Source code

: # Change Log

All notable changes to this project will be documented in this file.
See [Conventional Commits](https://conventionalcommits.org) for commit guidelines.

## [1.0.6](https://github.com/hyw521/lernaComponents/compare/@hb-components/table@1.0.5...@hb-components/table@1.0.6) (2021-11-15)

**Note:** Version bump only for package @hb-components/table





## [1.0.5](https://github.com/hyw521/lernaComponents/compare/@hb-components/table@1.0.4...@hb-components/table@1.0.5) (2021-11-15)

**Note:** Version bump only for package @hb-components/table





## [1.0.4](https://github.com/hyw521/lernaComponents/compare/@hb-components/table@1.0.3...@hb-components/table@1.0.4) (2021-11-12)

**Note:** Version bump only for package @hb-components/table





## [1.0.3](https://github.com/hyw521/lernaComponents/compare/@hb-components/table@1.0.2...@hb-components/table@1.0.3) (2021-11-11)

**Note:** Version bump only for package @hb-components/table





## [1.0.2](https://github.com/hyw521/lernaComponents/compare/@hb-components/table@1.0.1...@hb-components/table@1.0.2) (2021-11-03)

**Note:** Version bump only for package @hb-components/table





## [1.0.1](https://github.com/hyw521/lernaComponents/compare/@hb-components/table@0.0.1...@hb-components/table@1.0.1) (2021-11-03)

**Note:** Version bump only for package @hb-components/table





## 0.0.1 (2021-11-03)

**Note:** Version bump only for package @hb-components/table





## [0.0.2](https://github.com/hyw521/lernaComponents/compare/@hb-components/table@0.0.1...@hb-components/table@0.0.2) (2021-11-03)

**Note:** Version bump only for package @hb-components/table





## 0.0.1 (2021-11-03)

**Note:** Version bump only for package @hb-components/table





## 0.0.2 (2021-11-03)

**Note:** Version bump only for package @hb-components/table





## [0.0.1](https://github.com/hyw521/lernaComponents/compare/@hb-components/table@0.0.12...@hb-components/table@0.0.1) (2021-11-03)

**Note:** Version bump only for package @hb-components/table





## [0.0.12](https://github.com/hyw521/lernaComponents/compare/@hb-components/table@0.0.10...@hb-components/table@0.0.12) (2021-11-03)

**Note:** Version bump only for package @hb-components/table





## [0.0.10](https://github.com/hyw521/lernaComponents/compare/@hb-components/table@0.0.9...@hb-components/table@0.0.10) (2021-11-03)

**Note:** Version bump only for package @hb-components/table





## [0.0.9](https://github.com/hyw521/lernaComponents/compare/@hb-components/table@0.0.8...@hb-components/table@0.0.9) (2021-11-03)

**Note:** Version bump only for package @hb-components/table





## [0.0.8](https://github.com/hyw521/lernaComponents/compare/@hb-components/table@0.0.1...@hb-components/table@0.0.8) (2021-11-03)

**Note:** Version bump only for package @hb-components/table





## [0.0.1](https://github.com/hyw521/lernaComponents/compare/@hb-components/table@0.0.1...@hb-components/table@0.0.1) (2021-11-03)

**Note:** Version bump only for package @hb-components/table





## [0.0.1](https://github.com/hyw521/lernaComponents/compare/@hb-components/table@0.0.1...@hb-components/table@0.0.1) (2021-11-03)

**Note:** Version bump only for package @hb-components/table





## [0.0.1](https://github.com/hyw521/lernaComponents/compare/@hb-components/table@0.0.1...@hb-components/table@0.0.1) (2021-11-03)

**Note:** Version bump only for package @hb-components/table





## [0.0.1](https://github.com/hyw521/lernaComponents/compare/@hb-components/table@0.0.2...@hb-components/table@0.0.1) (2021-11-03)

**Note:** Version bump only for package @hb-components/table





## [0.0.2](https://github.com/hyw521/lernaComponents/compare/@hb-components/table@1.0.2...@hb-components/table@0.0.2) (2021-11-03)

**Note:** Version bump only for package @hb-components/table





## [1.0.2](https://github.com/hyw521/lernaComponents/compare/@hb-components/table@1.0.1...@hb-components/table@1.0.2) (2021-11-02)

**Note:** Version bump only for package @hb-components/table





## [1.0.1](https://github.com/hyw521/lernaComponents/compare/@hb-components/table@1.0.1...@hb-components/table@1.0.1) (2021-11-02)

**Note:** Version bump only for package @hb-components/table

» WHAT IS NEEDED
From the first line to the last, restate the data above exactly.

» ANSWER TO THE PROBLEM
Source code

: # Change Log

All notable changes to this project will be documented in this file.
See [Conventional Commits](https://conventionalcommits.org) for commit guidelines.

## [1.0.6](https://github.com/hyw521/lernaComponents/compare/@hb-components/table@1.0.5...@hb-components/table@1.0.6) (2021-11-15)

**Note:** Version bump only for package @hb-components/table





## [1.0.5](https://github.com/hyw521/lernaComponents/compare/@hb-components/table@1.0.4...@hb-components/table@1.0.5) (2021-11-15)

**Note:** Version bump only for package @hb-components/table





## [1.0.4](https://github.com/hyw521/lernaComponents/compare/@hb-components/table@1.0.3...@hb-components/table@1.0.4) (2021-11-12)

**Note:** Version bump only for package @hb-components/table





## [1.0.3](https://github.com/hyw521/lernaComponents/compare/@hb-components/table@1.0.2...@hb-components/table@1.0.3) (2021-11-11)

**Note:** Version bump only for package @hb-components/table





## [1.0.2](https://github.com/hyw521/lernaComponents/compare/@hb-components/table@1.0.1...@hb-components/table@1.0.2) (2021-11-03)

**Note:** Version bump only for package @hb-components/table





## [1.0.1](https://github.com/hyw521/lernaComponents/compare/@hb-components/table@0.0.1...@hb-components/table@1.0.1) (2021-11-03)

**Note:** Version bump only for package @hb-components/table





## 0.0.1 (2021-11-03)

**Note:** Version bump only for package @hb-components/table





## [0.0.2](https://github.com/hyw521/lernaComponents/compare/@hb-components/table@0.0.1...@hb-components/table@0.0.2) (2021-11-03)

**Note:** Version bump only for package @hb-components/table





## 0.0.1 (2021-11-03)

**Note:** Version bump only for package @hb-components/table





## 0.0.2 (2021-11-03)

**Note:** Version bump only for package @hb-components/table





## [0.0.1](https://github.com/hyw521/lernaComponents/compare/@hb-components/table@0.0.12...@hb-components/table@0.0.1) (2021-11-03)

**Note:** Version bump only for package @hb-components/table





## [0.0.12](https://github.com/hyw521/lernaComponents/compare/@hb-components/table@0.0.10...@hb-components/table@0.0.12) (2021-11-03)

**Note:** Version bump only for package @hb-components/table





## [0.0.10](https://github.com/hyw521/lernaComponents/compare/@hb-components/table@0.0.9...@hb-components/table@0.0.10) (2021-11-03)

**Note:** Version bump only for package @hb-components/table





## [0.0.9](https://github.com/hyw521/lernaComponents/compare/@hb-components/table@0.0.8...@hb-components/table@0.0.9) (2021-11-03)

**Note:** Version bump only for package @hb-components/table





## [0.0.8](https://github.com/hyw521/lernaComponents/compare/@hb-components/table@0.0.1...@hb-components/table@0.0.8) (2021-11-03)

**Note:** Version bump only for package @hb-components/table





## [0.0.1](https://github.com/hyw521/lernaComponents/compare/@hb-components/table@0.0.1...@hb-components/table@0.0.1) (2021-11-03)

**Note:** Version bump only for package @hb-components/table





## [0.0.1](https://github.com/hyw521/lernaComponents/compare/@hb-components/table@0.0.1...@hb-components/table@0.0.1) (2021-11-03)

**Note:** Version bump only for package @hb-components/table





## [0.0.1](https://github.com/hyw521/lernaComponents/compare/@hb-components/table@0.0.1...@hb-components/table@0.0.1) (2021-11-03)

**Note:** Version bump only for package @hb-components/table





## [0.0.1](https://github.com/hyw521/lernaComponents/compare/@hb-components/table@0.0.2...@hb-components/table@0.0.1) (2021-11-03)

**Note:** Version bump only for package @hb-components/table





## [0.0.2](https://github.com/hyw521/lernaComponents/compare/@hb-components/table@1.0.2...@hb-components/table@0.0.2) (2021-11-03)

**Note:** Version bump only for package @hb-components/table





## [1.0.2](https://github.com/hyw521/lernaComponents/compare/@hb-components/table@1.0.1...@hb-components/table@1.0.2) (2021-11-02)

**Note:** Version bump only for package @hb-components/table





## [1.0.1](https://github.com/hyw521/lernaComponents/compare/@hb-components/table@1.0.1...@hb-components/table@1.0.1) (2021-11-02)

**Note:** Version bump only for package @hb-components/table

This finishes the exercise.